• WORK TO BE COMPLETED: Each entry should be restated word for word, with all pictures left out.

• INPUT:

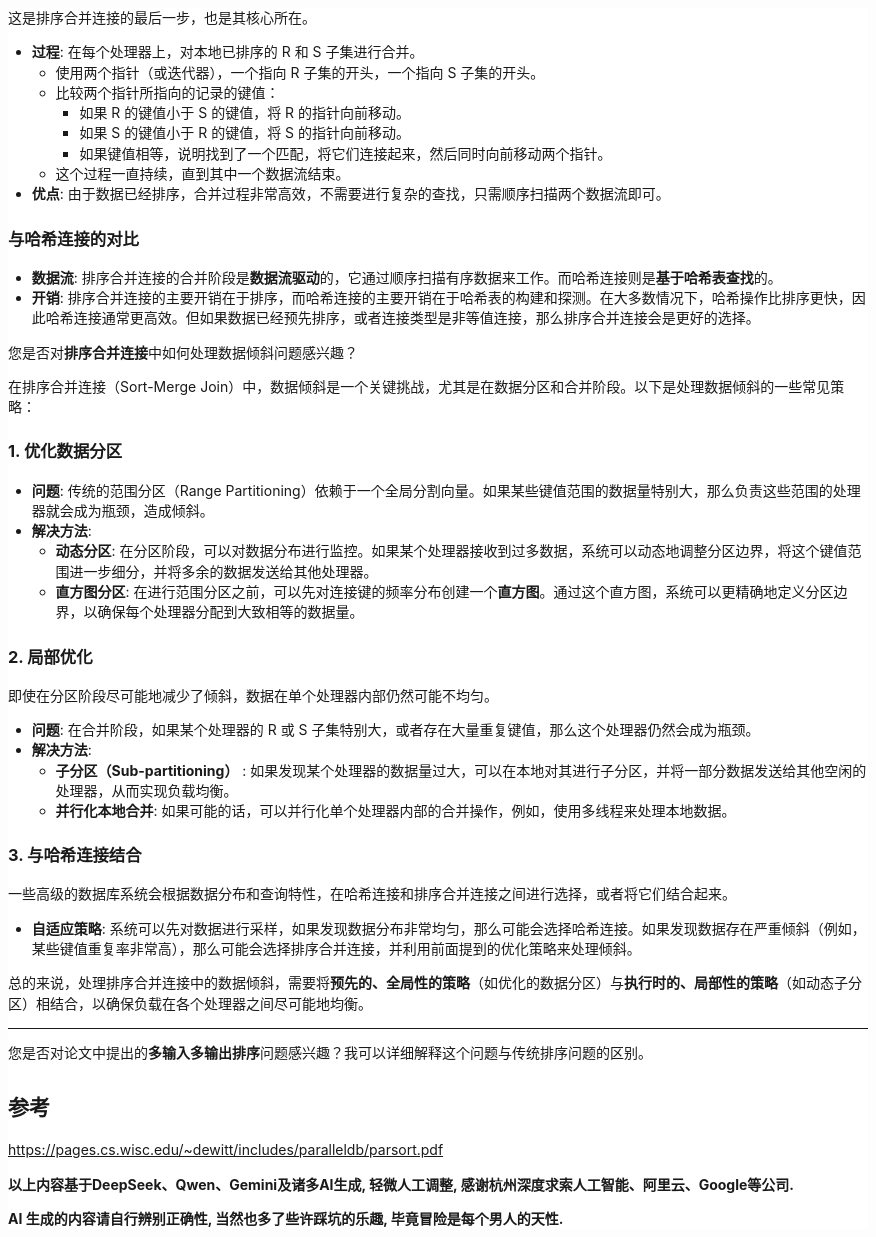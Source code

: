 这是排序合并连接的最后一步，也是其核心所在。

* **过程**: 在每个处理器上，对本地已排序的 R 和 S 子集进行合并。
    * 使用两个指针（或迭代器），一个指向 R 子集的开头，一个指向 S 子集的开头。
    * 比较两个指针所指向的记录的键值：
        * 如果 R 的键值小于 S 的键值，将 R 的指针向前移动。
        * 如果 S 的键值小于 R 的键值，将 S 的指针向前移动。
        * 如果键值相等，说明找到了一个匹配，将它们连接起来，然后同时向前移动两个指针。
    * 这个过程一直持续，直到其中一个数据流结束。
* **优点**: 由于数据已经排序，合并过程非常高效，不需要进行复杂的查找，只需顺序扫描两个数据流即可。

### 与哈希连接的对比

* **数据流**: 排序合并连接的合并阶段是**数据流驱动**的，它通过顺序扫描有序数据来工作。而哈希连接则是**基于哈希表查找**的。
* **开销**: 排序合并连接的主要开销在于排序，而哈希连接的主要开销在于哈希表的构建和探测。在大多数情况下，哈希操作比排序更快，因此哈希连接通常更高效。但如果数据已经预先排序，或者连接类型是非等值连接，那么排序合并连接会是更好的选择。

您是否对**排序合并连接**中如何处理数据倾斜问题感兴趣？

在排序合并连接（Sort-Merge Join）中，数据倾斜是一个关键挑战，尤其是在数据分区和合并阶段。以下是处理数据倾斜的一些常见策略：

### 1. 优化数据分区

* **问题**: 传统的范围分区（Range Partitioning）依赖于一个全局分割向量。如果某些键值范围的数据量特别大，那么负责这些范围的处理器就会成为瓶颈，造成倾斜。
* **解决方法**:
    * **动态分区**: 在分区阶段，可以对数据分布进行监控。如果某个处理器接收到过多数据，系统可以动态地调整分区边界，将这个键值范围进一步细分，并将多余的数据发送给其他处理器。
    * **直方图分区**: 在进行范围分区之前，可以先对连接键的频率分布创建一个**直方图**。通过这个直方图，系统可以更精确地定义分区边界，以确保每个处理器分配到大致相等的数据量。

### 2. 局部优化

即使在分区阶段尽可能地减少了倾斜，数据在单个处理器内部仍然可能不均匀。

* **问题**: 在合并阶段，如果某个处理器的 R 或 S 子集特别大，或者存在大量重复键值，那么这个处理器仍然会成为瓶颈。
* **解决方法**:
    * **子分区（Sub-partitioning）** : 如果发现某个处理器的数据量过大，可以在本地对其进行子分区，并将一部分数据发送给其他空闲的处理器，从而实现负载均衡。
    * **并行化本地合并**: 如果可能的话，可以并行化单个处理器内部的合并操作，例如，使用多线程来处理本地数据。

### 3. 与哈希连接结合

一些高级的数据库系统会根据数据分布和查询特性，在哈希连接和排序合并连接之间进行选择，或者将它们结合起来。

* **自适应策略**: 系统可以先对数据进行采样，如果发现数据分布非常均匀，那么可能会选择哈希连接。如果发现数据存在严重倾斜（例如，某些键值重复率非常高），那么可能会选择排序合并连接，并利用前面提到的优化策略来处理倾斜。

总的来说，处理排序合并连接中的数据倾斜，需要将**预先的、全局性的策略**（如优化的数据分区）与**执行时的、局部性的策略**（如动态子分区）相结合，以确保负载在各个处理器之间尽可能地均衡。

---
您是否对论文中提出的**多输入多输出排序**问题感兴趣？我可以详细解释这个问题与传统排序问题的区别。
  
## 参考        
         
https://pages.cs.wisc.edu/~dewitt/includes/paralleldb/parsort.pdf    
        
<b> 以上内容基于DeepSeek、Qwen、Gemini及诸多AI生成, 轻微人工调整, 感谢杭州深度求索人工智能、阿里云、Google等公司. </b>        
        
<b> AI 生成的内容请自行辨别正确性, 当然也多了些许踩坑的乐趣, 毕竟冒险是每个男人的天性.  </b>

• OUTPUT BELOW:
Source code

: 这是排序合并连接的最后一步，也是其核心所在。

* **过程**: 在每个处理器上，对本地已排序的 R 和 S 子集进行合并。
    * 使用两个指针（或迭代器），一个指向 R 子集的开头，一个指向 S 子集的开头。
    * 比较两个指针所指向的记录的键值：
        * 如果 R 的键值小于 S 的键值，将 R 的指针向前移动。
        * 如果 S 的键值小于 R 的键值，将 S 的指针向前移动。
        * 如果键值相等，说明找到了一个匹配，将它们连接起来，然后同时向前移动两个指针。
    * 这个过程一直持续，直到其中一个数据流结束。
* **优点**: 由于数据已经排序，合并过程非常高效，不需要进行复杂的查找，只需顺序扫描两个数据流即可。

### 与哈希连接的对比

* **数据流**: 排序合并连接的合并阶段是**数据流驱动**的，它通过顺序扫描有序数据来工作。而哈希连接则是**基于哈希表查找**的。
* **开销**: 排序合并连接的主要开销在于排序，而哈希连接的主要开销在于哈希表的构建和探测。在大多数情况下，哈希操作比排序更快，因此哈希连接通常更高效。但如果数据已经预先排序，或者连接类型是非等值连接，那么排序合并连接会是更好的选择。

您是否对**排序合并连接**中如何处理数据倾斜问题感兴趣？

在排序合并连接（Sort-Merge Join）中，数据倾斜是一个关键挑战，尤其是在数据分区和合并阶段。以下是处理数据倾斜的一些常见策略：

### 1. 优化数据分区

* **问题**: 传统的范围分区（Range Partitioning）依赖于一个全局分割向量。如果某些键值范围的数据量特别大，那么负责这些范围的处理器就会成为瓶颈，造成倾斜。
* **解决方法**:
    * **动态分区**: 在分区阶段，可以对数据分布进行监控。如果某个处理器接收到过多数据，系统可以动态地调整分区边界，将这个键值范围进一步细分，并将多余的数据发送给其他处理器。
    * **直方图分区**: 在进行范围分区之前，可以先对连接键的频率分布创建一个**直方图**。通过这个直方图，系统可以更精确地定义分区边界，以确保每个处理器分配到大致相等的数据量。

### 2. 局部优化

即使在分区阶段尽可能地减少了倾斜，数据在单个处理器内部仍然可能不均匀。

* **问题**: 在合并阶段，如果某个处理器的 R 或 S 子集特别大，或者存在大量重复键值，那么这个处理器仍然会成为瓶颈。
* **解决方法**:
    * **子分区（Sub-partitioning）** : 如果发现某个处理器的数据量过大，可以在本地对其进行子分区，并将一部分数据发送给其他空闲的处理器，从而实现负载均衡。
    * **并行化本地合并**: 如果可能的话，可以并行化单个处理器内部的合并操作，例如，使用多线程来处理本地数据。

### 3. 与哈希连接结合

一些高级的数据库系统会根据数据分布和查询特性，在哈希连接和排序合并连接之间进行选择，或者将它们结合起来。

* **自适应策略**: 系统可以先对数据进行采样，如果发现数据分布非常均匀，那么可能会选择哈希连接。如果发现数据存在严重倾斜（例如，某些键值重复率非常高），那么可能会选择排序合并连接，并利用前面提到的优化策略来处理倾斜。

总的来说，处理排序合并连接中的数据倾斜，需要将**预先的、全局性的策略**（如优化的数据分区）与**执行时的、局部性的策略**（如动态子分区）相结合，以确保负载在各个处理器之间尽可能地均衡。

---
您是否对论文中提出的**多输入多输出排序**问题感兴趣？我可以详细解释这个问题与传统排序问题的区别。
  
## 参考        
         
https://pages.cs.wisc.edu/~dewitt/includes/paralleldb/parsort.pdf    
        
<b> 以上内容基于DeepSeek、Qwen、Gemini及诸多AI生成, 轻微人工调整, 感谢杭州深度求索人工智能、阿里云、Google等公司. </b>        
        
<b> AI 生成的内容请自行辨别正确性, 当然也多了些许踩坑的乐趣, 毕竟冒险是每个男人的天性.  </b>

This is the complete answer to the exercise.